▸ Record extracts
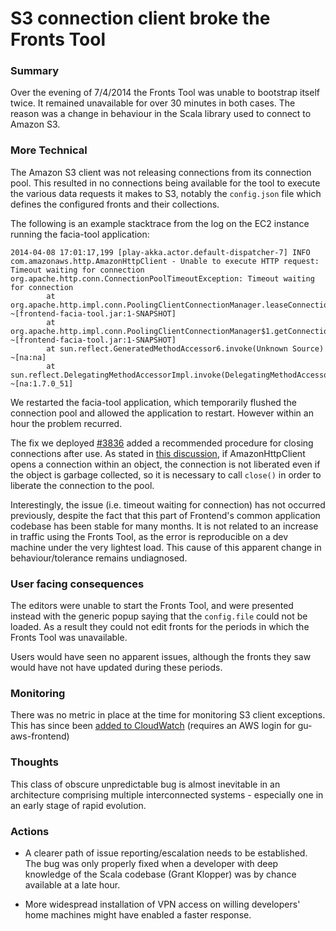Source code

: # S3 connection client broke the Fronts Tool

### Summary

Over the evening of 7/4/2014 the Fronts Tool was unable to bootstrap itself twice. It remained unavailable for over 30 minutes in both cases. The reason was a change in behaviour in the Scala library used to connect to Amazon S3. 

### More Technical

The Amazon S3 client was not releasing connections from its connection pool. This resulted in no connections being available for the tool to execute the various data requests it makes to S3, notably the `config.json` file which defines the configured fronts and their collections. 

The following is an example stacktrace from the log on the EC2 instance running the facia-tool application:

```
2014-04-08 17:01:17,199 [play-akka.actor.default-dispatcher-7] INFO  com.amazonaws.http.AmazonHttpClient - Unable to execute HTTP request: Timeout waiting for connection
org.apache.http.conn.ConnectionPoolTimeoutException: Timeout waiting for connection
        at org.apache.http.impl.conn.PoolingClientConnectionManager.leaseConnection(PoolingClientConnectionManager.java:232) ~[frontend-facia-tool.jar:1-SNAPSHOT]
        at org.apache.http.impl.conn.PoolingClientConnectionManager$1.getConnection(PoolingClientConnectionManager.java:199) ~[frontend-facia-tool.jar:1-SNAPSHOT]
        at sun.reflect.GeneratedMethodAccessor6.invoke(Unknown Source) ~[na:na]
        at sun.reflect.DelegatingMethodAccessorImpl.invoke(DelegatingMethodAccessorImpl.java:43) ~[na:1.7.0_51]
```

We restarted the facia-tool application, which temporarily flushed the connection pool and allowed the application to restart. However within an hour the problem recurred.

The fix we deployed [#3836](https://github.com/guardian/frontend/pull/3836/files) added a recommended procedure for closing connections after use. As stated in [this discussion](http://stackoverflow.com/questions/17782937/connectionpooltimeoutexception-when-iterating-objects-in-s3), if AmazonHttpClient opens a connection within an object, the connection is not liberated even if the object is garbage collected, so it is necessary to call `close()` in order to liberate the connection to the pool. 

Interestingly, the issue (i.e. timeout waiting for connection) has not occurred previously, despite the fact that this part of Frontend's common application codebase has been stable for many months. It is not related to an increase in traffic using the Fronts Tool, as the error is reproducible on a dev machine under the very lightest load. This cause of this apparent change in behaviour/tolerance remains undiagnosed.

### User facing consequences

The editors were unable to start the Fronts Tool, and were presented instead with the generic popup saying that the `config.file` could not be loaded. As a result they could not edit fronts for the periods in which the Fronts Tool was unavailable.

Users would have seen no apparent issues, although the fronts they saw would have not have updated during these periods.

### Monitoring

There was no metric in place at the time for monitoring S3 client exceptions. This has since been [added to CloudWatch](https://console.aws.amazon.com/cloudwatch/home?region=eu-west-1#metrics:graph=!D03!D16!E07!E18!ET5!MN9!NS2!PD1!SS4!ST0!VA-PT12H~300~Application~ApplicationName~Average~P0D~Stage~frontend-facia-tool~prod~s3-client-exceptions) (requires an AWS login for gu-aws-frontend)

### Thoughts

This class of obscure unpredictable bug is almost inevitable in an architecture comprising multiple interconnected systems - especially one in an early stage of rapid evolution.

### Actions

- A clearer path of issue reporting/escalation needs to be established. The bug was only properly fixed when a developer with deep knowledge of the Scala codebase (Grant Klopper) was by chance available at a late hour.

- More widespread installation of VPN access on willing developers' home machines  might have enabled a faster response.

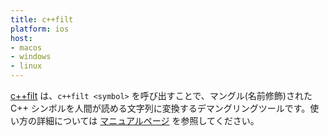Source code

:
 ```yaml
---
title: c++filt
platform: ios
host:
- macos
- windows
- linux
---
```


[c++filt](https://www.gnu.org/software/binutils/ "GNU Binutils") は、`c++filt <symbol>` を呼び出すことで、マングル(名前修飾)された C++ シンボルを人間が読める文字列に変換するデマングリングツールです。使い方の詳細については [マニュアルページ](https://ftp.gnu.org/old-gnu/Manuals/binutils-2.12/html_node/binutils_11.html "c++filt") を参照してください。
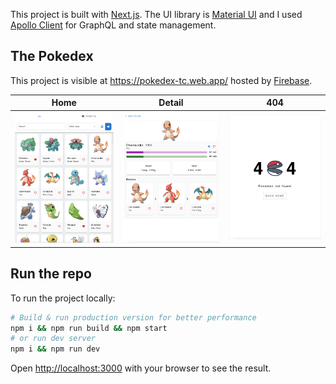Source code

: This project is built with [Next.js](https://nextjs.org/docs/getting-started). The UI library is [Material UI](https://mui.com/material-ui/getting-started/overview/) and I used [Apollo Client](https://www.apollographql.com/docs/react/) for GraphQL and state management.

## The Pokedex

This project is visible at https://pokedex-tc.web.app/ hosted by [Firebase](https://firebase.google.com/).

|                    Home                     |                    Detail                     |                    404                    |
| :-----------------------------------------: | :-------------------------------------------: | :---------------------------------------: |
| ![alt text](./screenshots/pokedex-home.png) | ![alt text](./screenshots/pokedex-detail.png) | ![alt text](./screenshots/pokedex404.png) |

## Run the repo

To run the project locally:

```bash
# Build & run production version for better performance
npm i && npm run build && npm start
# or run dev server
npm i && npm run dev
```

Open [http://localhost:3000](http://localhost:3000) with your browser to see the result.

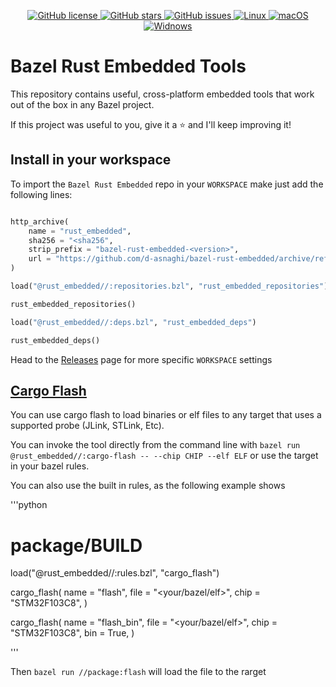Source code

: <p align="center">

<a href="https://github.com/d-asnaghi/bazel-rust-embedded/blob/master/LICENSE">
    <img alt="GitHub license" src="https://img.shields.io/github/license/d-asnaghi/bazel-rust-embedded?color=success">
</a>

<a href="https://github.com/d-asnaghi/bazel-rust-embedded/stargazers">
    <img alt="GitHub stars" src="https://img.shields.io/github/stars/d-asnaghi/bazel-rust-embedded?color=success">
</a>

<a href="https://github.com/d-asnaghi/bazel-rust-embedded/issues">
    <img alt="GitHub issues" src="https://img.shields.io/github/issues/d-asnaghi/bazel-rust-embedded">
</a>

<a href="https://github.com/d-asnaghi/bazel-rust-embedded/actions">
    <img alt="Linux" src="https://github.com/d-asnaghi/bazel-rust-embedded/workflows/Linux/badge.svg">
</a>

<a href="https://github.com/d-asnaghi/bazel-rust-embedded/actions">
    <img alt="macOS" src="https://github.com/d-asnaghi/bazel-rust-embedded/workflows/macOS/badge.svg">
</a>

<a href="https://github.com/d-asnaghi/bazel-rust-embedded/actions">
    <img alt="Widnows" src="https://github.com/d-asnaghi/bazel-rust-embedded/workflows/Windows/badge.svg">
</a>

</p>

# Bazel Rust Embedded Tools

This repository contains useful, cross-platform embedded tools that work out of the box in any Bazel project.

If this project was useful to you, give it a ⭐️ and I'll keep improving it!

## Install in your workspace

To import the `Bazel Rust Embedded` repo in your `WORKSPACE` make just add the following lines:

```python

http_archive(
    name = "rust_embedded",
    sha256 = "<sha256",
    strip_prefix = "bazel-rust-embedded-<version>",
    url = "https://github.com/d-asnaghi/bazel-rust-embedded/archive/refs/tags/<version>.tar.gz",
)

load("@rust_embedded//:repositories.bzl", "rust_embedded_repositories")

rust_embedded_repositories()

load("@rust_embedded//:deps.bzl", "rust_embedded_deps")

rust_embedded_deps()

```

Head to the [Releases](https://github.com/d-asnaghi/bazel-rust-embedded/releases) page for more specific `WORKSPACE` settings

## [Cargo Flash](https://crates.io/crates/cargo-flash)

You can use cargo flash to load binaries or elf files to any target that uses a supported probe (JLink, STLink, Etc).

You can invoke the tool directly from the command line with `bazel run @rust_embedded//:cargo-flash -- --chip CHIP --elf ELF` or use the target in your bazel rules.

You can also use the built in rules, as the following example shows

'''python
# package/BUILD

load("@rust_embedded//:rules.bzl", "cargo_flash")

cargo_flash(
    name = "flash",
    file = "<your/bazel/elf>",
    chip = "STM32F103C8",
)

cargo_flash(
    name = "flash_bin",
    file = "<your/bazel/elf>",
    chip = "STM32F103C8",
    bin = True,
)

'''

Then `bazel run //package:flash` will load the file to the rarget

▸ Task description
Reproduce exactly the entries from their first line through the line containing "We restarted the", including both, and omit any pictures.

▸ Exercise output
Source code

: # S3 connection client broke the Fronts Tool

### Summary

Over the evening of 7/4/2014 the Fronts Tool was unable to bootstrap itself twice. It remained unavailable for over 30 minutes in both cases. The reason was a change in behaviour in the Scala library used to connect to Amazon S3. 

### More Technical

The Amazon S3 client was not releasing connections from its connection pool. This resulted in no connections being available for the tool to execute the various data requests it makes to S3, notably the `config.json` file which defines the configured fronts and their collections. 

The following is an example stacktrace from the log on the EC2 instance running the facia-tool application:

```
2014-04-08 17:01:17,199 [play-akka.actor.default-dispatcher-7] INFO  com.amazonaws.http.AmazonHttpClient - Unable to execute HTTP request: Timeout waiting for connection
org.apache.http.conn.ConnectionPoolTimeoutException: Timeout waiting for connection
        at org.apache.http.impl.conn.PoolingClientConnectionManager.leaseConnection(PoolingClientConnectionManager.java:232) ~[frontend-facia-tool.jar:1-SNAPSHOT]
        at org.apache.http.impl.conn.PoolingClientConnectionManager$1.getConnection(PoolingClientConnectionManager.java:199) ~[frontend-facia-tool.jar:1-SNAPSHOT]
        at sun.reflect.GeneratedMethodAccessor6.invoke(Unknown Source) ~[na:na]
        at sun.reflect.DelegatingMethodAccessorImpl.invoke(DelegatingMethodAccessorImpl.java:43) ~[na:1.7.0_51]
```

We restarted the facia-tool application, which temporarily flushed the connection pool and allowed the application to restart. However within an hour the problem recurred.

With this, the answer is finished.